How this requires (and contributes) a sackful of additional language features, most taken from existing research languages, which themselves have wider application; LINQ as a Trojan horse.

The end result is that a LINQ programmer can write a simple boolean test in C#, or any .NET language, and use it to filter all kinds of data: an array in C#, a table in SQL, or a tree in XML. All being well, LINQ will inspect the semantics of the underlying expression and convert it to the right domain.

Next week: what else it can do, when it doesn’t work, and how that might be fixed.

Link: Slides

What’s in a Name?

During the lecture I referred to the work of Mike Just and others on knowledge-based authentication. There is a discussion of this on the Light Blue Touchpaper security blog, and you can also read the recent published paper and some slides from a recent presentation.

Update: Also appears on BBC News, Telegraph, etc.


Lecture 7: Haskell, Types and Classes

1 February 2010

This block of four lectures are arranged around some features of the Haskell type system. They aren’t just specific to Haskell, though: several appear in other languages too, and they all address general programming issues. Haskell does make a convenient setting to examine them, as the language development has a strong connection to programming language research, and it is sufficiently popular that there is a wide array of commentary out in the blogosphere on how well that works out.

The lecture covered background on type systems in programming languages, what they are used for and how they might be tricky. The interaction of types, subtypes and inheritance in object-oriented languages is an example of this, which Java’s covariant subtyping of arrays conveniently demonstrates. Haskell’s type classes tackle many of the same issues, but from a substantially different direction. Arising originally from attempts to rationalise overloading of basic operations like equality, type classes have grown far beyond this to serve as a tool for imaginatively building a range of high-level programming abstractions.

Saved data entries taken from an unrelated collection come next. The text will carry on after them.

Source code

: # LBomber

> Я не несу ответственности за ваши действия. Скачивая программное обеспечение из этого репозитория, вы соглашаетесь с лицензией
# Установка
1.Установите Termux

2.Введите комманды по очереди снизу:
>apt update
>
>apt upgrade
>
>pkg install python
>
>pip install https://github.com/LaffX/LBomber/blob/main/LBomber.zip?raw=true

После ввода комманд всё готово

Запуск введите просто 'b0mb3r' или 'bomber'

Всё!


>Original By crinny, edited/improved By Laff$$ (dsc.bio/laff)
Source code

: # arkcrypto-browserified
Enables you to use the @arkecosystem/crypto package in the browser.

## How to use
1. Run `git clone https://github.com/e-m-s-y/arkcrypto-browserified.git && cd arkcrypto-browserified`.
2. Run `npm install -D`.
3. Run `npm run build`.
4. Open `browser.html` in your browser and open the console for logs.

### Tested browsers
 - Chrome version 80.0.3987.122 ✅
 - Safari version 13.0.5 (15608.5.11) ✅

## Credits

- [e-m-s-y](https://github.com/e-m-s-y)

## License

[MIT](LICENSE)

The presentation itself was somewhat distorted by the non-operation of the projector screen. My apologies, I’ll report it and see if things go better on Thursday.

Link: Slides

Reading

For Thursday’s lecture, read the following paper and set of slides.

For further reading, see the lecture slides. These carry a range of embedded hyperlinks to references, research papers, and background material on the various examples.

Exercise

In the spirit of the diagram from Cook’s paper, can anyone identify a pair of classes A and B, in any OO language or library, where A is (or should be) a subtype of B, while B inherits (or ought to, for code reuse) from A?